As I attempt to craft some sort of assessment of the year in theatre, the Lyric Hammersmith’s Secret Theatre project feels like an apt emblem for the change that is slowly pressing in on multiple sides. This time last year, writing another of these deeply subjective round-ups, I reflected that 2012 felt like a year of “small tectonic shifts”. While those shifts might not have precipitated a violent eruption of change across the landscape of British theatre, the last 12 months have nonetheless seen ripples of movement – just more gradually than perhaps anticipated.

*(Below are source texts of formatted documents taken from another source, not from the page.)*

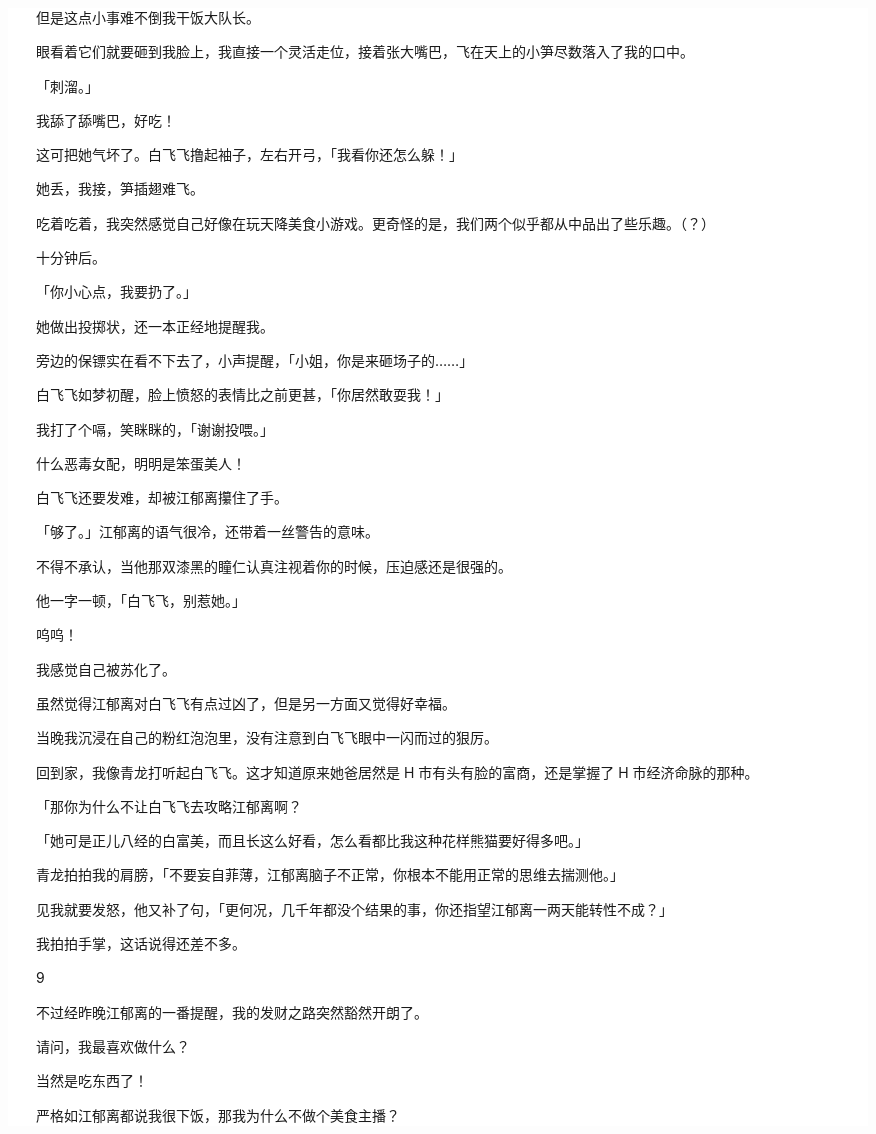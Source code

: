 &emsp;&emsp;但是这点小事难不倒我干饭大队长。  
  
&emsp;&emsp;眼看着它们就要砸到我脸上，我直接一个灵活走位，接着张大嘴巴，飞在天上的小笋尽数落入了我的口中。  
  
&emsp;&emsp;「刺溜。」  
  
&emsp;&emsp;我舔了舔嘴巴，好吃！  
  
&emsp;&emsp;这可把她气坏了。白飞飞撸起袖子，左右开弓，「我看你还怎么躲！」  
  
&emsp;&emsp;她丢，我接，笋插翅难飞。  
  
&emsp;&emsp;吃着吃着，我突然感觉自己好像在玩天降美食小游戏。更奇怪的是，我们两个似乎都从中品出了些乐趣。（？）  
  
&emsp;&emsp;十分钟后。  
  
&emsp;&emsp;「你小心点，我要扔了。」  
  
&emsp;&emsp;她做出投掷状，还一本正经地提醒我。  
  
&emsp;&emsp;旁边的保镖实在看不下去了，小声提醒，「小姐，你是来砸场子的……」  
  
&emsp;&emsp;白飞飞如梦初醒，脸上愤怒的表情比之前更甚，「你居然敢耍我！」  
  
&emsp;&emsp;我打了个嗝，笑眯眯的，「谢谢投喂。」  
  
&emsp;&emsp;什么恶毒女配，明明是笨蛋美人！  
  
&emsp;&emsp;白飞飞还要发难，却被江郁离攥住了手。  
  
&emsp;&emsp;「够了。」江郁离的语气很冷，还带着一丝警告的意味。  
  
&emsp;&emsp;不得不承认，当他那双漆黑的瞳仁认真注视着你的时候，压迫感还是很强的。  
  
&emsp;&emsp;他一字一顿，「白飞飞，别惹她。」  
  
&emsp;&emsp;呜呜！  
  
&emsp;&emsp;我感觉自己被苏化了。  
  
&emsp;&emsp;虽然觉得江郁离对白飞飞有点过凶了，但是另一方面又觉得好幸福。  
  
&emsp;&emsp;当晚我沉浸在自己的粉红泡泡里，没有注意到白飞飞眼中一闪而过的狠厉。  
  
&emsp;&emsp;回到家，我像青龙打听起白飞飞。这才知道原来她爸居然是 H 市有头有脸的富商，还是掌握了 H 市经济命脉的那种。  
  
&emsp;&emsp;「那你为什么不让白飞飞去攻略江郁离啊？  
  
&emsp;&emsp;「她可是正儿八经的白富美，而且长这么好看，怎么看都比我这种花样熊猫要好得多吧。」  
  
&emsp;&emsp;青龙拍拍我的肩膀，「不要妄自菲薄，江郁离脑子不正常，你根本不能用正常的思维去揣测他。」  
  
&emsp;&emsp;见我就要发怒，他又补了句，「更何况，几千年都没个结果的事，你还指望江郁离一两天能转性不成？」  
  
&emsp;&emsp;我拍拍手掌，这话说得还差不多。  
  
&emsp;&emsp;9  
  
&emsp;&emsp;不过经昨晚江郁离的一番提醒，我的发财之路突然豁然开朗了。  
  
&emsp;&emsp;请问，我最喜欢做什么？  
  
&emsp;&emsp;当然是吃东西了！  
  
&emsp;&emsp;严格如江郁离都说我很下饭，那我为什么不做个美食主播？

Unlike the noisy, thrilling arrival of Three Kingdoms last year, the changes of 2013 have been subtle and structural, hinting more at future promise than present fulfilment. Chief among these changes is the exciting wave of new artistic directors who have either taken up post or been announced: Vicky Featherstone at the Royal Court, Rupert Goold at the Almeida, Rufus Norris at the National Theatre, Lorne Campbell at Northern Stage, Sam Hodges at the Nuffield. Whether these appointments will really offer the shake-up they hint at is still to be seen – though the early signs of Featherstone’s tenure are encouraging – but the collective urge for new ways of working is clear.

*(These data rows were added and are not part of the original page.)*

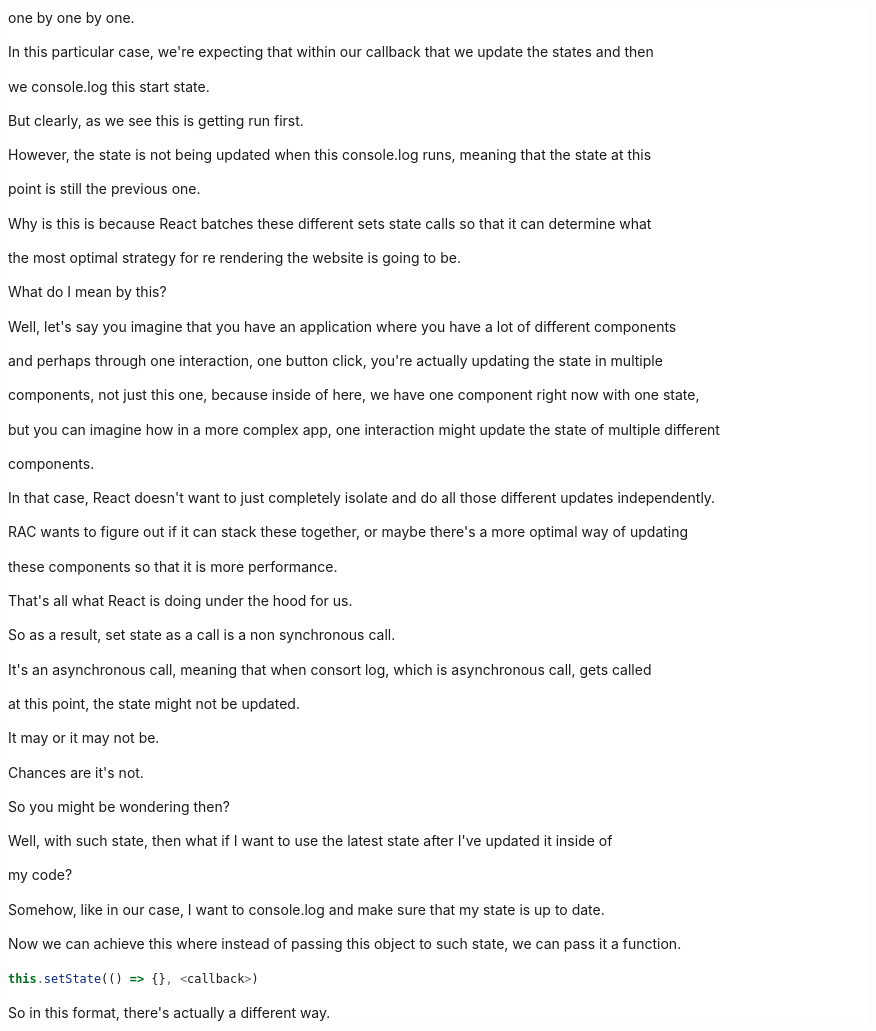 one by one by one.

In this particular case, we're expecting that within our callback that we update the states and then

we console.log this start state.

But clearly, as we see this is getting run first.

However, the state is not being updated when this console.log runs, meaning that the state at this

point is still the previous one.

Why is this is because React batches these different sets state calls so that it can determine what

the most optimal strategy for re rendering the website is going to be.

What do I mean by this?

Well, let's say you imagine that you have an application where you have a lot of different components

and perhaps through one interaction, one button click, you're actually updating the state in multiple

components, not just this one, because inside of here, we have one component right now with one state,

but you can imagine how in a more complex app, one interaction might update the state of multiple different

components.

In that case, React doesn't want to just completely isolate and do all those different updates independently.

RAC wants to figure out if it can stack these together, or maybe there's a more optimal way of updating

these components so that it is more performance.

That's all what React is doing under the hood for us.

So as a result, set state as a call is a non synchronous call.

It's an asynchronous call, meaning that when consort log, which is asynchronous call, gets called

at this point, the state might not be updated.

It may or it may not be.

Chances are it's not.

So you might be wondering then?

Well, with such state, then what if I want to use the latest state after I've updated it inside of

my code?

Somehow, like in our case, I want to console.log and make sure that my state is up to date.

Now we can achieve this where instead of passing this object to such state, we can pass it a function.
```js
this.setState(() => {}, <callback>)
```
So in this format, there's actually a different way.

The impetus towards change is also characteristic of one vein of work that has particularly stayed with me this year. The phrase “political theatre” always feels like a misnomer – isn’t all theatre political in some way? – but a clutch of angry, thoughtful and passionate productions in 2013 have dealt specifically with ideas of political change and protest. How to Occupy an Oil Rig playfully explored the demonstration (in every sense), while Hannah Nicklin’s A Conversation with my Father offered a decidedly personal perspective on protest – almost reducing me to tears in the process. And another kind of activism is at the heart of Bryony Kimmings’ bold and brilliant Credible Likeable Superstar Rolemodel project, which twice bowled me over with both its raw emotion and the galvanising ambition of its aims.

Elsewhere, the potential for future change was more lightly hinted at. At this year’s Edinburgh Fringe, Dan Hutton and I noted the theme of hope that threaded its way through several of the productions we saw, complicatedly paired with both critique and irony. Contrived as this narrative perhaps is, it is one that has retrospectively haunted many of this year’s shows, inflecting my way of watching and thinking about theatre. From its very explicit presence in what happens to the hope at the end of the evening to its troublesome ghost in The Events, the question of hope has been a key feature of much of the most interesting work I’ve seen over the past 12 months.

Chris Goode's The Forest and The Field ©Richard Davenport

Closely linked to hope is the idea of community, which is often vaunted as being at the heart of theatre as an art form. We share the same space in the theatre, after all, so we must be a community of sorts, right? This was tested in various ways by much of the best theatre of 2013, be it the stunning yet gentle intellectual interrogation of Chris Goode and Company’sThe Forest and the Field or the joyously communal celebration of The Strange Undoing of Prudencia Hart – which arguably nailed the whole thing by staging itself in a pub and throwing in some song and dance for good measure.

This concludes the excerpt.